Read through the entries below and return each line with the word "install".

◆ MATERIAL FOR THE TASK
★ ★ ★
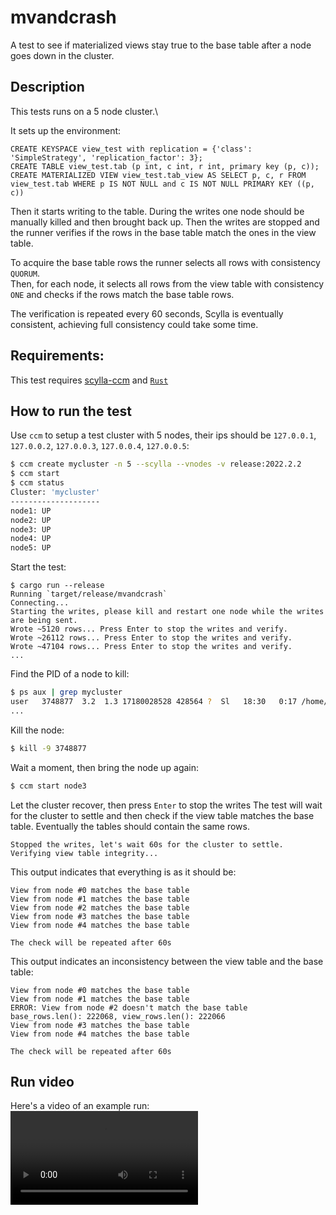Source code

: # mvandcrash
A test to see if materialized views stay true to the base table after a node goes down in the cluster.

## Description
This tests runs on a 5 node cluster.\

It sets up the environment:
```cql
CREATE KEYSPACE view_test with replication = {'class': 'SimpleStrategy', 'replication_factor': 3};
CREATE TABLE view_test.tab (p int, c int, r int, primary key (p, c));
CREATE MATERIALIZED VIEW view_test.tab_view AS SELECT p, c, r FROM view_test.tab WHERE p IS NOT NULL and c IS NOT NULL PRIMARY KEY ((p, c))
```

Then it starts writing to the table.
During the writes one node should be manually killed and then brought back up.
Then the writes are stopped and the runner verifies if the rows in the base table match the ones in the view table.

To acquire the base table rows the runner selects all rows with consistency `QUORUM`.\
Then, for each node, it selects all rows from the view table with consistency `ONE` and checks if the rows match the base table rows.

The verification is repeated every 60 seconds, Scylla is eventually consistent, achieving full consistency could take some time.

## Requirements:
This test requires [scylla-ccm](https://github.com/scylladb/scylla-ccm) and [`Rust`](https://www.rust-lang.org/tools/install)

## How to run the test

Use `ccm` to setup a test cluster with 5 nodes, their ips should be `127.0.0.1`, `127.0.0.2`, `127.0.0.3`, `127.0.0.4`, `127.0.0.5`:
```bash
$ ccm create mycluster -n 5 --scylla --vnodes -v release:2022.2.2
$ ccm start 
$ ccm status
Cluster: 'mycluster'
--------------------
node1: UP
node2: UP
node3: UP
node4: UP
node5: UP
```

Start the test:
```
$ cargo run --release
Running `target/release/mvandcrash`
Connecting...
Starting the writes, please kill and restart one node while the writes are being sent.
Wrote ~5120 rows... Press Enter to stop the writes and verify.
Wrote ~26112 rows... Press Enter to stop the writes and verify.
Wrote ~47104 rows... Press Enter to stop the writes and verify.
...
```

Find the PID of a node to kill:
```bash
$ ps aux | grep mycluster
user   3748877  3.2  1.3 17180028528 428564 ?  Sl   18:30   0:17 /home/user/.ccm/mycluster/node3/bin/scylla --options-file ...
...
```

Kill the node:
```bash
$ kill -9 3748877
```

Wait a moment, then bring the node up again:
```bash
$ ccm start node3
```

Let the cluster recover, then press `Enter` to stop the writes
The test will wait for the cluster to settle and then check if the view table matches the base table.
Eventually the tables should contain the same rows.

```
Stopped the writes, let's wait 60s for the cluster to settle.
Verifying view table integrity...
```

This output indicates that everything is as it should be:
```
View from node #0 matches the base table
View from node #1 matches the base table
View from node #2 matches the base table
View from node #3 matches the base table
View from node #4 matches the base table

The check will be repeated after 60s
```

This output indicates an inconsistency between the view table and the base table:
```
View from node #0 matches the base table
View from node #1 matches the base table
ERROR: View from node #2 doesn't match the base table
base_rows.len(): 222068, view_rows.len(): 222066
View from node #3 matches the base table
View from node #4 matches the base table

The check will be repeated after 60s
```

## Run video
Here's a video of an example run:
![video](mvandcrash-failure-video.mp4)
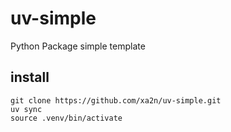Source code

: # uv-simple
Python Package simple template
## install
```shell
git clone https://github.com/xa2n/uv-simple.git
uv sync
source .venv/bin/activate
```
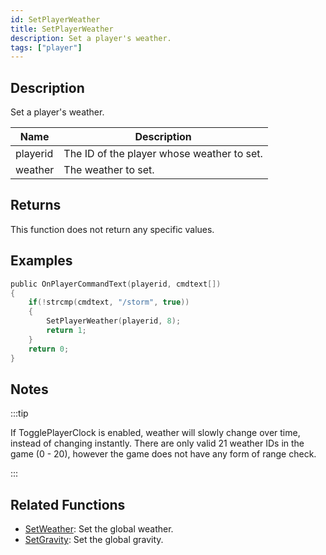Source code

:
 ```yaml
---
id: SetPlayerWeather
title: SetPlayerWeather
description: Set a player's weather.
tags: ["player"]
---
```


## Description

Set a player's weather.

| Name     | Description                                |
| -------- | ------------------------------------------ |
| playerid | The ID of the player whose weather to set. |
| weather  | The weather to set.                        |

## Returns

This function does not return any specific values.

## Examples

```c
public OnPlayerCommandText(playerid, cmdtext[])
{
    if(!strcmp(cmdtext, "/storm", true))
    {
        SetPlayerWeather(playerid, 8);
        return 1;
    }
    return 0;
}
```

## Notes

:::tip

If TogglePlayerClock is enabled, weather will slowly change over time, instead of changing instantly.
There are only valid 21 weather IDs in the game (0 - 20), however the game does not have any form of range check.

:::

## Related Functions

- [SetWeather](../functions/SetWeather.md): Set the global weather.
- [SetGravity](../functions/SetGravity.md): Set the global gravity.
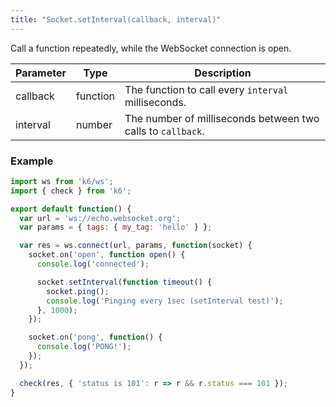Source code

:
 ```yaml
---
title: "Socket.setInterval(callback, interval)"
---
```


Call a function repeatedly, while the WebSocket connection is open.


| Parameter | Type     | Description                                                                                                                                                                                                                                                                |
| --------- | -------- | -------------------------------------------------------------------------------------------------------------------------------------------------------------------------------------------------------------------------------------------------------------------------- |
| callback  | function | The function to call every `interval` milliseconds.                                                                                                                                                                                                                        |
| interval  | number   | The number of milliseconds between two calls to `callback`.                                                                                                                                                                                                                |

### Example

<div class="code-group" data-props='{"labels": []}'>

```js
import ws from 'k6/ws';
import { check } from 'k6';

export default function() {
  var url = 'ws://echo.websocket.org';
  var params = { tags: { my_tag: 'hello' } };

  var res = ws.connect(url, params, function(socket) {
    socket.on('open', function open() {
      console.log('connected');

      socket.setInterval(function timeout() {
        socket.ping();
        console.log('Pinging every 1sec (setInterval test)');
      }, 1000);
    });

    socket.on('pong', function() {
      console.log('PONG!');
    });
  });

  check(res, { 'status is 101': r => r && r.status === 101 });
}
```

</div>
★ ★ ★
◆ WORKED SOLUTION
This test requires [scylla-ccm](https://github.com/scylladb/scylla-ccm) and [`Rust`](https://www.rust-lang.org/tools/install)
## install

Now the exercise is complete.